Because damon_callback hooks provide no synchronization, the callers work
in asynchronous ways or implement their own inefficient and complicated
synchronization mechanisms. It also means online DAMON parameters commit
can take up to one aggregation interval. On large systems having long
aggregation intervals, that can be too slow. The synchronization can be
done in more efficient and simple way while removing the latency
constraint if it can be done using damon_call().
The fact that damon_call() can be executed in the middle of the
aggregation makes damon_set_attrs() unsafe to be called from it, though.
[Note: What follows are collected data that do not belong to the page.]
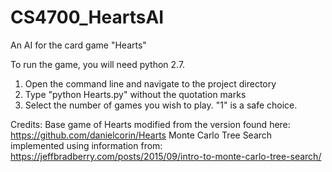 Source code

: # CS4700_HeartsAI
An AI for the card game "Hearts"

To run the game, you will need python 2.7.
1. Open the command line and navigate to the project directory
2. Type "python Hearts.py" without the quotation marks
3. Select the number of games you wish to play. "1" is a safe choice.

Credits:
Base game of Hearts modified from the version found here: https://github.com/danielcorin/Hearts
Monte Carlo Tree Search implemented using information from: https://jeffbradberry.com/posts/2015/09/intro-to-monte-carlo-tree-search/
Two real problems can occur in the case. First, converting the not yet
completely aggregated nr_accesses for new user-set intervals can arguably
degrade the accuracy or at least make the logic complicated. Second,
kdamond_reset_aggregated() will not be called after the monitoring results
update, so next aggregation starts from unclean state. This can result in
inconsistent and unexpected nr_accesses_bp.
Make it safe as follows. Catch the middle-of-the-aggregation case from
damon_set_attrs() by checking the passed_sample_intervals and
next_aggregationsis of the context. And pass the information to
nr_accesses conversion logic. The logic works as before if it is not the
case (called after the current aggregation is completed). If it is the
case (committing parameters in the middle of the aggregation), it drops
the nr_accesses information that so far aggregated, and make the status
same to the beginning of this aggregation, but as if the last aggregation
was started with the updated sampling/aggregation intervals.
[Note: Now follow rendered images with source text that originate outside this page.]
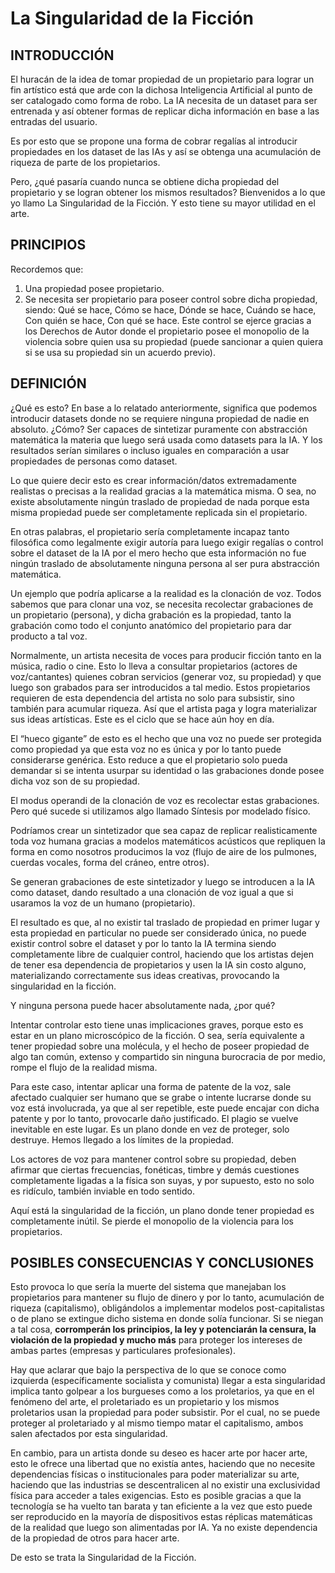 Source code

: # La Singularidad de la Ficción

## INTRODUCCIÓN

El huracán de la idea de tomar propiedad de un propietario para lograr un fin artístico está que arde con la dichosa Inteligencia Artificial al punto de ser catalogado como forma de robo. La IA necesita de un dataset para ser entrenada y así obtener formas de replicar dicha información en base a las entradas del usuario.

Es por esto que se propone una forma de cobrar regalías al introducir propiedades en los dataset de las IAs y así se obtenga una acumulación de riqueza de parte de los propietarios.

Pero, ¿qué pasaría cuando nunca se obtiene dicha propiedad del propietario y se logran obtener los mismos resultados? Bienvenidos a lo que yo llamo La Singularidad de la Ficción. Y esto tiene su mayor utilidad en el arte.

## PRINCIPIOS

Recordemos que:
1. Una propiedad posee propietario.
2. Se necesita ser propietario para poseer control sobre dicha propiedad, siendo: Qué se hace, Cómo se hace, Dónde se hace, Cuándo se hace, Con quién se hace, Con qué se hace. Este control se ejerce gracias a los Derechos de Autor donde el propietario posee el monopolio de la violencia sobre quien usa su propiedad (puede sancionar a quien quiera si se usa su propiedad sin un acuerdo previo).

## DEFINICIÓN

¿Qué es esto? En base a lo relatado anteriormente, significa que podemos introducir datasets donde no se requiere ninguna propiedad de nadie en absoluto. ¿Cómo? Ser capaces de sintetizar puramente con abstracción matemática la materia que luego será usada como datasets para la IA. Y los resultados serían similares o incluso iguales en comparación a usar propiedades de personas como dataset.

Lo que quiere decir esto es crear información/datos extremadamente realistas o precisas a la realidad gracias a la matemática misma. O sea, no existe absolutamente ningún traslado de propiedad de nada porque esta misma propiedad puede ser completamente replicada sin el propietario.

En otras palabras, el propietario sería completamente incapaz tanto filosófica como legalmente exigir autoría para luego exigir regalías o control sobre el dataset de la IA por el mero hecho que esta información no fue ningún traslado de absolutamente ninguna persona al ser pura abstracción matemática.

Un ejemplo que podría aplicarse a la realidad es la clonación de voz. Todos sabemos que para clonar una voz, se necesita recolectar grabaciones de un propietario (persona), y dicha grabación es la propiedad, tanto la grabación como todo el conjunto anatómico del propietario para dar producto a tal voz.

Normalmente, un artista necesita de voces para producir ficción tanto en la música, radio o cine. Esto lo lleva a consultar propietarios (actores de voz/cantantes) quienes cobran servicios (generar voz, su propiedad) y que luego son grabados para ser introducidos a tal medio. Estos propietarios requieren de esta dependencia del artista no solo para subsistir, sino también para acumular riqueza. Así que el artista paga y logra materializar sus ideas artísticas. Este es el ciclo que se hace aún hoy en día.

El “hueco gigante” de esto es el hecho que una voz no puede ser protegida como propiedad ya que esta voz no es única y por lo tanto puede considerarse genérica. Esto reduce a que el propietario solo pueda demandar si se intenta usurpar su identidad o las grabaciones donde posee dicha voz son de su propiedad.

El modus operandi de la clonación de voz es recolectar estas grabaciones. Pero qué sucede si utilizamos algo llamado Síntesis por modelado físico.

Podríamos crear un sintetizador que sea capaz de replicar realisticamente toda voz humana gracias a modelos matemáticos acústicos que repliquen la forma en como nosotros producimos la voz (flujo de aire de los pulmones, cuerdas vocales, forma del cráneo, entre otros).

Se generan grabaciones de este sintetizador y luego se introducen a la IA como dataset, dando resultado a una clonación de voz igual a que si usaramos la voz de un humano (propietario).

El resultado es que, al no existir tal traslado de propiedad en primer lugar y esta propiedad en particular no puede ser considerado única, no puede existir control sobre el dataset y por lo tanto la IA termina siendo completamente libre de cualquier control, haciendo que los artistas dejen de tener esa dependencia de propietarios y usen la IA sin costo alguno, materializando correctamente sus ideas creativas, provocando la singularidad en la ficción.

Y ninguna persona puede hacer absolutamente nada, ¿por qué?

Intentar controlar esto tiene unas implicaciones graves, porque esto es estar en un plano microscópico de la ficción. O sea, sería equivalente a tener propiedad sobre una molécula, y el hecho de poseer propiedad de algo tan común, extenso y compartido sin ninguna burocracia de por medio, rompe el flujo de la realidad misma.

Para este caso, intentar aplicar una forma de patente de la voz, sale afectado cualquier ser humano que se grabe o intente lucrarse donde su voz está involucrada, ya que al ser repetible, este puede encajar con dicha patente y por lo tanto, provocarle daño justificado. El plagio se vuelve inevitable en este lugar. Es un plano donde en vez de proteger, solo destruye. Hemos llegado a los límites de la propiedad.

Los actores de voz para mantener control sobre su propiedad, deben afirmar que ciertas frecuencias, fonéticas, timbre y demás cuestiones completamente ligadas a la física son suyas, y por supuesto, esto no solo es ridículo, también inviable en todo sentido.

Aquí está la singularidad de la ficción, un plano donde tener propiedad es completamente inútil. Se pierde el monopolio de la violencia para los propietarios.

## POSIBLES CONSECUENCIAS Y CONCLUSIONES

Esto provoca lo que sería la muerte del sistema que manejaban los propietarios para mantener su flujo de dinero y por lo tanto, acumulación de riqueza (capitalismo), obligándolos a implementar modelos post-capitalistas o de plano se extingue dicho sistema en donde solía funcionar. Si se niegan a tal cosa, **corromperán los principios, la ley y potenciarán la censura, la violación de la propiedad y mucho más** para proteger los intereses de ambas partes (empresas y particulares profesionales).

Hay que aclarar que bajo la perspectiva de lo que se conoce como izquierda (específicamente socialista y comunista) llegar a esta singularidad implica tanto golpear a los burgueses como a los proletarios, ya que en el fenómeno del arte, el proletariado es un propietario y los mismos proletarios usan la propiedad para poder subsistir. Por el cual, no se puede proteger al proletariado y al mismo tiempo matar el capitalismo, ambos salen afectados por esta singularidad.

En cambio, para un artista donde su deseo es hacer arte por hacer arte, esto le ofrece una libertad que no existía antes, haciendo que no necesite dependencias físicas o institucionales para poder materializar su arte, haciendo que las industrias se descentralicen al no existir una exclusividad física para acceder a tales exigencias. Esto es posible gracias a que la tecnología se ha vuelto tan barata y tan eficiente a la vez que esto puede ser reproducido en la mayoría de dispositivos estas réplicas matemáticas de la realidad que luego son alimentadas por IA. Ya no existe dependencia de la propiedad de otros para hacer arte.

De esto se trata la Singularidad de la Ficción.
The middle-of-aggregastion check introduce yet another edge case, though.
This happens because kdamond_tune_intervals() can also call
damon_set_attrs() with the middle-of-aggregation check. Consider
damon_call() for parameters commit and kdamond_tune_intervals() are called
in same iteration of kdamond main loop. Because kdamond_tune_interval()
is called for aggregation intervals, it should be the end of the
aggregation. The first damon_set_attrs() call from kdamond_call()
understands it is the end of the aggregation and correctly handle it.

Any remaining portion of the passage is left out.